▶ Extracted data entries
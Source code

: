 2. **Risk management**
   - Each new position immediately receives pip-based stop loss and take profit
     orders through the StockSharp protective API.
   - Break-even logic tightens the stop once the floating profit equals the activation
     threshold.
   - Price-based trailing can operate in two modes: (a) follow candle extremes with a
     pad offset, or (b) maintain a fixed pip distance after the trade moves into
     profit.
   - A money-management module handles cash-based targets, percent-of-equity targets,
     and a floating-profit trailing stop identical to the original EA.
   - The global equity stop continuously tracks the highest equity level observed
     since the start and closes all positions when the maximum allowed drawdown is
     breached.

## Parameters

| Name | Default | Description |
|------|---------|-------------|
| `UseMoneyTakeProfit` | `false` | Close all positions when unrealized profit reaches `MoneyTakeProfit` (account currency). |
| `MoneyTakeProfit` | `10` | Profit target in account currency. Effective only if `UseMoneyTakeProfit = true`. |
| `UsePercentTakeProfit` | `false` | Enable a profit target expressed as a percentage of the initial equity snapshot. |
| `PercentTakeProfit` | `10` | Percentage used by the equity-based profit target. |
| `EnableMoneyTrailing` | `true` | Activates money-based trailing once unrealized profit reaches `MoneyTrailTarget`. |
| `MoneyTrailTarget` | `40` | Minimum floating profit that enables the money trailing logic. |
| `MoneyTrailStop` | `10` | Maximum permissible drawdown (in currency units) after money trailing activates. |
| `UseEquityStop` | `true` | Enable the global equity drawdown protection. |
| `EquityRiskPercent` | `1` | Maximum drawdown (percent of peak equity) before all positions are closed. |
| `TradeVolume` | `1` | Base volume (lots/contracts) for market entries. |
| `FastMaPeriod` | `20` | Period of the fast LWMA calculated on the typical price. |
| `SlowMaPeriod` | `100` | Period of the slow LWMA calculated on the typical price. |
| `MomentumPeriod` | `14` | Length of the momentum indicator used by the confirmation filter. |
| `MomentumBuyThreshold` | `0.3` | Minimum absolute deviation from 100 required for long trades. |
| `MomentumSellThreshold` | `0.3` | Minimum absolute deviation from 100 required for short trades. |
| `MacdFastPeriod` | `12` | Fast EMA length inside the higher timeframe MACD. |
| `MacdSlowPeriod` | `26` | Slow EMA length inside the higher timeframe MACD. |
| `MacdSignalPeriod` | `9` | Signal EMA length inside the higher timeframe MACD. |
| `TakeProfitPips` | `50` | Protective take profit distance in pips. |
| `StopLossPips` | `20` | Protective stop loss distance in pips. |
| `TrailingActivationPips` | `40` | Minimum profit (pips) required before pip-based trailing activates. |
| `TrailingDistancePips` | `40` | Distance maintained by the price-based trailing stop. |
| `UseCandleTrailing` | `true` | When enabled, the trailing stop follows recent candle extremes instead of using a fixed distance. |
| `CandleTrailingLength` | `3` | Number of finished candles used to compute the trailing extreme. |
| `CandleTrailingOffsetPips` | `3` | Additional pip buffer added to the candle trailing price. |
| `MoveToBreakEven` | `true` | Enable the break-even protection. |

▶ TASK DETAILS
Each entry shown above must be retyped word for word.

▶ PROBLEM SOLUTION
Source code

: 2. **Risk management**
   - Each new position immediately receives pip-based stop loss and take profit
     orders through the StockSharp protective API.
   - Break-even logic tightens the stop once the floating profit equals the activation
     threshold.
   - Price-based trailing can operate in two modes: (a) follow candle extremes with a
     pad offset, or (b) maintain a fixed pip distance after the trade moves into
     profit.
   - A money-management module handles cash-based targets, percent-of-equity targets,
     and a floating-profit trailing stop identical to the original EA.
   - The global equity stop continuously tracks the highest equity level observed
     since the start and closes all positions when the maximum allowed drawdown is
     breached.

## Parameters

| Name | Default | Description |
|------|---------|-------------|
| `UseMoneyTakeProfit` | `false` | Close all positions when unrealized profit reaches `MoneyTakeProfit` (account currency). |
| `MoneyTakeProfit` | `10` | Profit target in account currency. Effective only if `UseMoneyTakeProfit = true`. |
| `UsePercentTakeProfit` | `false` | Enable a profit target expressed as a percentage of the initial equity snapshot. |
| `PercentTakeProfit` | `10` | Percentage used by the equity-based profit target. |
| `EnableMoneyTrailing` | `true` | Activates money-based trailing once unrealized profit reaches `MoneyTrailTarget`. |
| `MoneyTrailTarget` | `40` | Minimum floating profit that enables the money trailing logic. |
| `MoneyTrailStop` | `10` | Maximum permissible drawdown (in currency units) after money trailing activates. |
| `UseEquityStop` | `true` | Enable the global equity drawdown protection. |
| `EquityRiskPercent` | `1` | Maximum drawdown (percent of peak equity) before all positions are closed. |
| `TradeVolume` | `1` | Base volume (lots/contracts) for market entries. |
| `FastMaPeriod` | `20` | Period of the fast LWMA calculated on the typical price. |
| `SlowMaPeriod` | `100` | Period of the slow LWMA calculated on the typical price. |
| `MomentumPeriod` | `14` | Length of the momentum indicator used by the confirmation filter. |
| `MomentumBuyThreshold` | `0.3` | Minimum absolute deviation from 100 required for long trades. |
| `MomentumSellThreshold` | `0.3` | Minimum absolute deviation from 100 required for short trades. |
| `MacdFastPeriod` | `12` | Fast EMA length inside the higher timeframe MACD. |
| `MacdSlowPeriod` | `26` | Slow EMA length inside the higher timeframe MACD. |
| `MacdSignalPeriod` | `9` | Signal EMA length inside the higher timeframe MACD. |
| `TakeProfitPips` | `50` | Protective take profit distance in pips. |
| `StopLossPips` | `20` | Protective stop loss distance in pips. |
| `TrailingActivationPips` | `40` | Minimum profit (pips) required before pip-based trailing activates. |
| `TrailingDistancePips` | `40` | Distance maintained by the price-based trailing stop. |
| `UseCandleTrailing` | `true` | When enabled, the trailing stop follows recent candle extremes instead of using a fixed distance. |
| `CandleTrailingLength` | `3` | Number of finished candles used to compute the trailing extreme. |
| `CandleTrailingOffsetPips` | `3` | Additional pip buffer added to the candle trailing price. |
| `MoveToBreakEven` | `true` | Enable the break-even protection. |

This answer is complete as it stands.